Each line from the top of the listing down to and including the line with "𝑛 − 𝑛² + 𝑛⁶ + 𝑛⁸|" must be duplicated exactly; pictures are to be skipped.

-- Opening Marker --

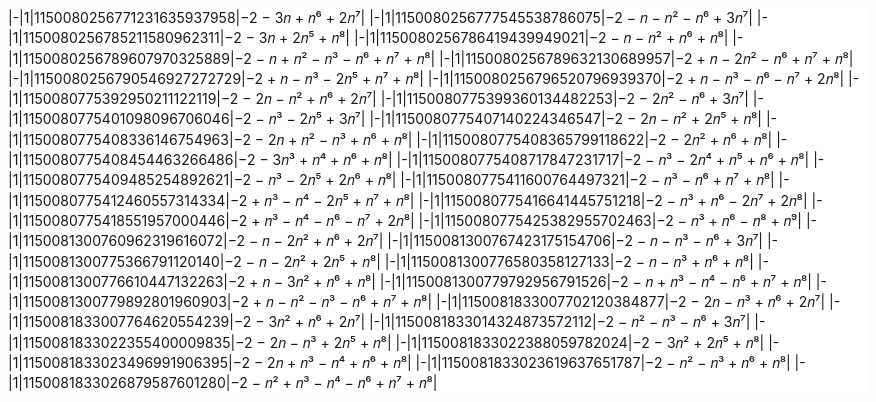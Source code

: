 |-|1|1150080256771231635937958|−2 − 3𝑛 + 𝑛⁶ + 2𝑛⁷|
|-|1|1150080256777545538786075|−2 − 𝑛 − 𝑛² − 𝑛⁶ + 3𝑛⁷|
|-|1|1150080256785211580962311|−2 − 3𝑛 + 2𝑛⁵ + 𝑛⁸|
|-|1|1150080256786419439949021|−2 − 𝑛 − 𝑛² + 𝑛⁶ + 𝑛⁸|
|-|1|1150080256789607970325889|−2 − 𝑛 + 𝑛² − 𝑛³ − 𝑛⁶ + 𝑛⁷ + 𝑛⁸|
|-|1|1150080256789632130689957|−2 + 𝑛 − 2𝑛² − 𝑛⁶ + 𝑛⁷ + 𝑛⁸|
|-|1|1150080256790546927272729|−2 + 𝑛 − 𝑛³ − 2𝑛⁵ + 𝑛⁷ + 𝑛⁸|
|-|1|1150080256796520796939370|−2 + 𝑛 − 𝑛³ − 𝑛⁶ − 𝑛⁷ + 2𝑛⁸|
|-|1|1150080775392950211122119|−2 − 2𝑛 − 𝑛² + 𝑛⁶ + 2𝑛⁷|
|-|1|1150080775399360134482253|−2 − 2𝑛² − 𝑛⁶ + 3𝑛⁷|
|-|1|1150080775401098096706046|−2 − 𝑛³ − 2𝑛⁵ + 3𝑛⁷|
|-|1|1150080775407140224346547|−2 − 2𝑛 − 𝑛² + 2𝑛⁵ + 𝑛⁸|
|-|1|1150080775408336146754963|−2 − 2𝑛 + 𝑛² − 𝑛³ + 𝑛⁶ + 𝑛⁸|
|-|1|1150080775408365799118622|−2 − 2𝑛² + 𝑛⁶ + 𝑛⁸|
|-|1|1150080775408454463266486|−2 − 3𝑛³ + 𝑛⁴ + 𝑛⁶ + 𝑛⁸|
|-|1|1150080775408717847231717|−2 − 𝑛³ − 2𝑛⁴ + 𝑛⁵ + 𝑛⁶ + 𝑛⁸|
|-|1|1150080775409485254892621|−2 − 𝑛³ − 2𝑛⁵ + 2𝑛⁶ + 𝑛⁸|
|-|1|1150080775411600764497321|−2 − 𝑛³ − 𝑛⁶ + 𝑛⁷ + 𝑛⁸|
|-|1|1150080775412460557314334|−2 + 𝑛³ − 𝑛⁴ − 2𝑛⁵ + 𝑛⁷ + 𝑛⁸|
|-|1|1150080775416641445751218|−2 − 𝑛³ + 𝑛⁶ − 2𝑛⁷ + 2𝑛⁸|
|-|1|1150080775418551957000446|−2 + 𝑛³ − 𝑛⁴ − 𝑛⁶ − 𝑛⁷ + 2𝑛⁸|
|-|1|1150080775425382955702463|−2 − 𝑛³ + 𝑛⁶ − 𝑛⁸ + 𝑛⁹|
|-|1|1150081300760962319616072|−2 − 𝑛 − 2𝑛² + 𝑛⁶ + 2𝑛⁷|
|-|1|1150081300767423175154706|−2 − 𝑛 − 𝑛³ − 𝑛⁶ + 3𝑛⁷|
|-|1|1150081300775366791120140|−2 − 𝑛 − 2𝑛² + 2𝑛⁵ + 𝑛⁸|
|-|1|1150081300776580358127133|−2 − 𝑛 − 𝑛³ + 𝑛⁶ + 𝑛⁸|
|-|1|1150081300776610447132263|−2 + 𝑛 − 3𝑛² + 𝑛⁶ + 𝑛⁸|
|-|1|1150081300779792956791526|−2 − 𝑛 + 𝑛³ − 𝑛⁴ − 𝑛⁶ + 𝑛⁷ + 𝑛⁸|
|-|1|1150081300779892801960903|−2 + 𝑛 − 𝑛² − 𝑛³ − 𝑛⁶ + 𝑛⁷ + 𝑛⁸|
|-|1|1150081833007702120384877|−2 − 2𝑛 − 𝑛³ + 𝑛⁶ + 2𝑛⁷|
|-|1|1150081833007764620554239|−2 − 3𝑛² + 𝑛⁶ + 2𝑛⁷|
|-|1|1150081833014324873572112|−2 − 𝑛² − 𝑛³ − 𝑛⁶ + 3𝑛⁷|
|-|1|1150081833022355400009835|−2 − 2𝑛 − 𝑛³ + 2𝑛⁵ + 𝑛⁸|
|-|1|1150081833022388059782024|−2 − 3𝑛² + 2𝑛⁵ + 𝑛⁸|
|-|1|1150081833023496991906395|−2 − 2𝑛 + 𝑛³ − 𝑛⁴ + 𝑛⁶ + 𝑛⁸|
|-|1|1150081833023619637651787|−2 − 𝑛² − 𝑛³ + 𝑛⁶ + 𝑛⁸|
|-|1|1150081833026879587601280|−2 − 𝑛² + 𝑛³ − 𝑛⁴ − 𝑛⁶ + 𝑛⁷ + 𝑛⁸|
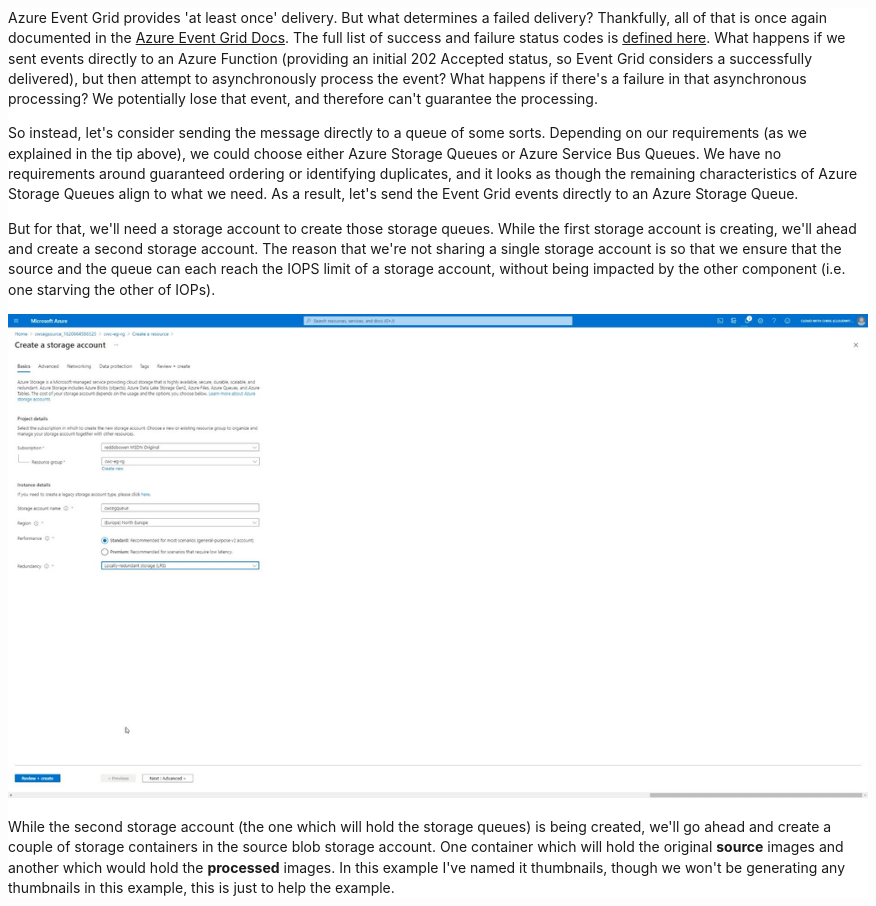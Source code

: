 Azure Event Grid provides 'at least once' delivery. But what determines a failed delivery? Thankfully, all of that is once again documented in the [Azure Event Grid Docs](https://docs.microsoft.com/en-us/azure/event-grid/delivery-and-retry#retry-schedule-and-duration). The full list of success and failure status codes is [defined here](https://docs.microsoft.com/en-us/azure/event-grid/delivery-and-retry#message-delivery-status). What happens if we sent events directly to an Azure Function (providing an initial 202 Accepted status, so Event Grid considers a successfully delivered), but then attempt to asynchronously process the event? What happens if there's a failure in that asynchronous processing? We potentially lose that event, and therefore can't guarantee the processing.

So instead, let's consider sending the message directly to a queue of some sorts. Depending on our requirements (as we explained in the tip above), we could choose either Azure Storage Queues or Azure Service Bus Queues. We have no requirements around guaranteed ordering or identifying duplicates, and it looks as though the remaining characteristics of Azure Storage Queues align to what we need. As a result, let's send the Event Grid events directly to an Azure Storage Queue.

But for that, we'll need a storage account to create those storage queues. While the first storage account is creating, we'll ahead and create a second storage account. The reason that we're not sharing a single storage account is so that we ensure that the source and the queue can each reach the IOPS limit of a storage account, without being impacted by the other component (i.e. one starving the other of IOPs).

![Screenshot showing the queue storage account Creation process](images/event-driven-workflow-with-event-grid/queue-storageaccount-creation.jpg "Screenshot showing the queue storage account Creation process")

While the second storage account (the one which will hold the storage queues) is being created, we'll go ahead and create a couple of storage containers in the source blob storage account. One container which will hold the original **source** images and another which would hold the **processed** images. In this example I've named it thumbnails, though we won't be generating any thumbnails in this example, this is just to help the example.
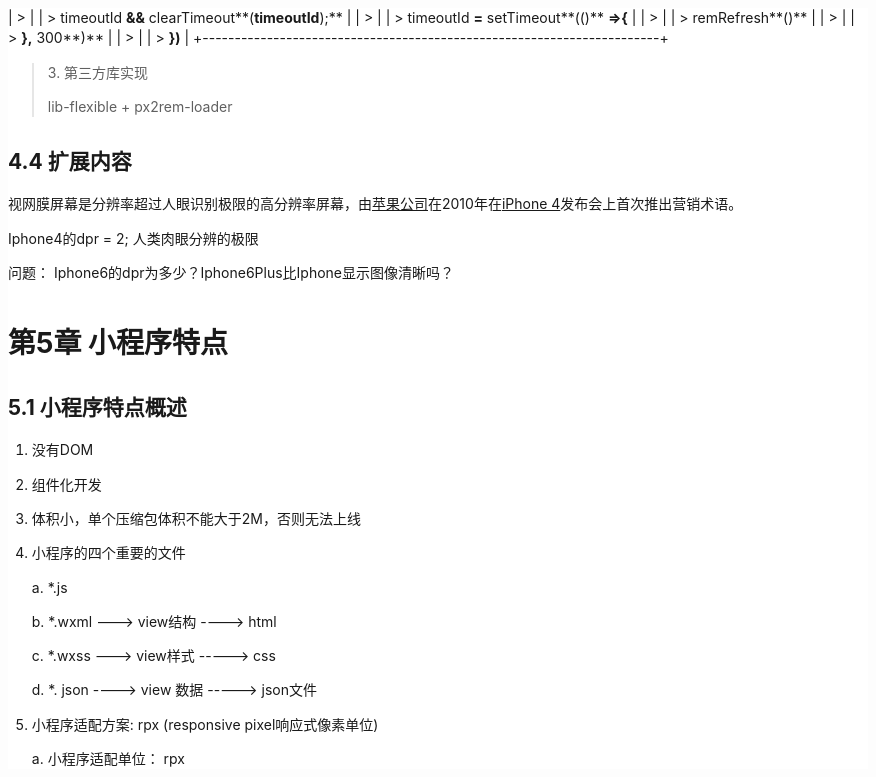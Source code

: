 | >                                                                     |
| > timeoutId **&&** clearTimeout**(**timeoutId**);**                   |
| >                                                                     |
| > timeoutId **=** setTimeout**(()** **=\>{**                          |
| >                                                                     |
| > remRefresh**()**                                                    |
| >                                                                     |
| > **},** 300**)**                                                     |
| >                                                                     |
| > **})**                                                              |
+-----------------------------------------------------------------------+

> 3\. 第三方库实现
>
> lib-flexible + px2rem-loader

## 4.4 扩展内容

视网膜屏幕是分辨率超过人眼识别极限的高分辨率屏幕，由[苹果公司](https://baike.baidu.com/item/%E8%8B%B9%E6%9E%9C%E5%85%AC%E5%8F%B8)在2010年在[iPhone 4](https://baike.baidu.com/item/iPhone%204)发布会上首次推出营销术语。

Iphone4的dpr = 2; 人类肉眼分辨的极限

问题： Iphone6的dpr为多少？Iphone6Plus比Iphone显示图像清晰吗？

# 第5章 小程序特点

## 5.1 小程序特点概述

1.  没有DOM

2.  组件化开发

3.  体积小，单个压缩包体积不能大于2M，否则无法上线

4.  小程序的四个重要的文件

    a.  \*.js

    b.  \*.wxml \-\--\> view结构 \-\-\--\> html

    c.  \*.wxss \-\--\> view样式 \-\-\-\--\> css

    d.  \*. json \-\-\--\> view 数据 \-\-\-\--\> json文件

5.  小程序适配方案: rpx (responsive pixel响应式像素单位)

    a.  小程序适配单位： rpx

-- Closing Marker --

Task response
Source code

: |-|1|1150080256771231635937958|−2 − 3𝑛 + 𝑛⁶ + 2𝑛⁷|
|-|1|1150080256777545538786075|−2 − 𝑛 − 𝑛² − 𝑛⁶ + 3𝑛⁷|
|-|1|1150080256785211580962311|−2 − 3𝑛 + 2𝑛⁵ + 𝑛⁸|
|-|1|1150080256786419439949021|−2 − 𝑛 − 𝑛² + 𝑛⁶ + 𝑛⁸|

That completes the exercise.